Rechts hat Vorfahrt?

Nur in der Straßenverkehrsordnung, aber nicht bei uns

Gelegentlich versuchten Ratsmitglieder aus den Reihen der SPD und Bündnis ‘90/Die Grünen gegen die Ratsfraktion Die Linke/BSG zu polemisieren, indem behauptet wird, wir würden die CDU-Fraktion in ihren politischen Zielen unterstützen. Abgesehen davon, dass es - wie immer - auf die Ziele ankäme, entbehrt dieser Polemik jegliche Entsprechung in der Wirklichkeit.

Die Wahrheit ist dagegen: Bei (fast) allen großen politischen Projekten sitzen CDU, SPD und Bündnis ’90/Die Grünen in einem Boot – ohne Die Linke/BSG. Wir haben uns gedacht, es könnte vielleicht doch sinnvoll sein, dies auf unserem Fraktionsblog mal deutlich zu benennen.

Was wird in den nächsten Monaten die zentrale kommunalpolitische Frage? Der drastische Rotstift-Kurs, der im städtischen Haushalt mit Hilfe der KGSt (Kommunale Gemeinschaftsstelle für Verwaltungsmanagement) umgesetzt werden soll. Wer kooperiert dabei? Die ganz ganz große Koalition aus CDU, SPD, Bündnis '90/Die Grünen, FDP und WG. Wer ist dagegen: Die Unabhängigen und Die Linke/BSG. Ein Ergebnis dieses Kurses erleben die Nutzer*innen der Stadtbibliothek schon jetzt: Der Beschaffungsetat ist von 100.000 Euro im Jahr auf 50.000 Euro zusammengekürzt worden.
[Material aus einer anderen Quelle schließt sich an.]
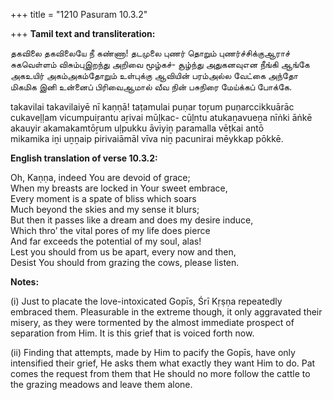 +++
title = "1210 Pasuram 10.3.2"

+++
**Tamil text and transliteration:**

தகவிலை தகவிலையே நீ கண்ணா! தடமுலை புணர் தொறும் புணர்ச்சிக்குஆராச்  
சுகவெள்ளம் விசும்புஇறந்து அறிவை மூழ்கச்- சூழ்ந்து அதுகனவுஎன நீங்கி ஆங்கே  
அகஉயிர் அகம்அகம்தோறும் உள்புக்கு ஆவியின் பரம்அல்ல வேட்கை அந்தோ  
மிகமிக இனி உன்னைப் பிரிவைஆமால் வீவ நின் பசுநிரை மேய்க்கப் போக்கே.

takavilai takavilaiyē nī kaṇṇā! taṭamulai puṇar toṟum puṇarccikkuārāc  
cukaveḷḷam vicumpuiṟantu aṟivai mūḻkac- cūḻntu atukaṉavueṉa nīṅki āṅkē  
akauyir akamakamtōṟum uḷpukku āviyiṉ paramalla vēṭkai antō  
mikamika iṉi uṉṉaip pirivaiāmāl vīva niṉ pacunirai mēykkap pōkkē.

**English translation of verse 10.3.2:**

Oh, Kaṇṇa, indeed You are devoid of grace;  
When my breasts are locked in Your sweet embrace,  
Every moment is a spate of bliss which soars  
Much beyond the skies and my sense it blurs;  
But then it passes like a dream and does my desire induce,  
Which thro’ the vital pores of my life does pierce  
And far exceeds the potential of my soul, alas!  
Lest you should from us be apart, every now and then,  
Desist You should from grazing the cows, please listen.

**Notes:**

\(i\) Just to placate the love-intoxicated Gopīs, Śrī Kṛṣṇa repeatedly embraced them. Pleasurable in the extreme though, it only aggravated their misery, as they were tormented by the almost immediate prospect of separation from Him. It is this grief that is voiced forth now.

\(ii\) Finding that attempts, made by Him to pacify the Gopīs, have only intensified their grief, He asks them what exactly they want Him to do. Pat comes the request from them that He should no more follow the cattle to the grazing meadows and leave them alone.


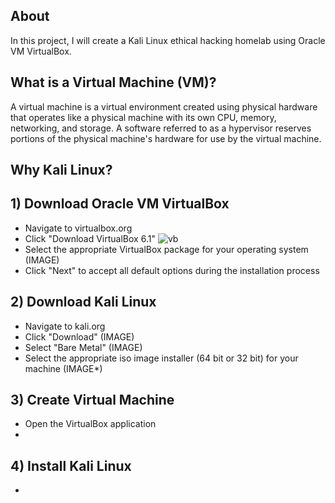 ## About

In this project, I will create a Kali Linux ethical hacking homelab using Oracle VM VirtualBox.

## What is a Virtual Machine (VM)?

A virtual machine is a virtual environment created using physical hardware that operates like a physical machine with its own CPU, memory, networking, and storage. A software referred to as a hypervisor reserves portions of the physical machine's hardware for use by the virtual machine. 

## Why Kali Linux?



## 1) Download Oracle VM VirtualBox

- Navigate to virtualbox.org 
- Click "Download VirtualBox 6.1"
![vb](vb.png)
- Select the appropriate VirtualBox package for your operating system
(IMAGE)
- Click "Next" to accept all default options during the installation process

## 2) Download Kali Linux

- Navigate to kali.org
- Click "Download"
(IMAGE)
- Select "Bare Metal" 
(IMAGE)
- Select the appropriate iso image installer (64 bit or 32 bit) for your machine
(IMAGE*)

## 3) Create Virtual Machine 

- Open the VirtualBox application
- 

## 4) Install Kali Linux 

-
Wer hat für diese Kürzung gestimmt? Genau. Die ganz ganz große Koalition. Wer war dagegen? Die Linke/BSG.

Wer verfolgt das umstrittene Projekt des gegenläufigen Ausbaus des Nordwalls? Selbstverständlich die ganz ganz große Koalition - und dagegen sind ...

Die Unabhängigen und Die Linke/BSG. Wer ist von dem Ausbau der Allerinsel restlos überzeugt? Die ganz ganz große Koalition. Es lohnt fast nicht mehr zu sagen, wer Zweifel hat.

Wer hat das vom Oberbürgermeister – lange Zeit „geheim“ - verfolgte Projekt der Privatisierung der Abwasserwirtschaft unterstützt? Es waren die SPD und die CDU. Selbstverständlich waren wir dagegen, hier einmal gemeinsam mit Bündnis ‘90/Die Grünen.

Wann haben unsere Stimmen dazu beigetragen, dass es - gefühlt - mal eine linke Politik gab? Bei der Erhöhung der Gewerbesteuer. Diese wichtige Entscheidung zur Verbesserung der kommunalen Finanzen haben wir gefordert und selbstverständlich gegen CDU, FDP und Unabhängige und mit dem rest des Rates dafür gestimmt.

Wer hat den Kurs des Oberbürgermeisters zur Schaffung einer Gesamtschule in Celle unterstützt? Das war bekanntlich nicht die CDU, sondern neben SPD und Bündnisgrünen auch Die Linke/BSG.

Fazit: Ja, es gibt „Kumpane“ (Rentsch). Aber bei all dem, anscheinend nicht mal inszenierten, sondern auf persönlichen Animositäten beruhendem „Lärm“ ziehen SPD und CDU bei allen Beton- und Rotstiftprojekten an einem Strang. Um also mit Shakespeare zu sprechen: „Much Ado About Nothing.“

Widmen wir uns den Punkten, an denen wir mit der CDU gegen den Kurs des Oberbürgermeisters waren/sind?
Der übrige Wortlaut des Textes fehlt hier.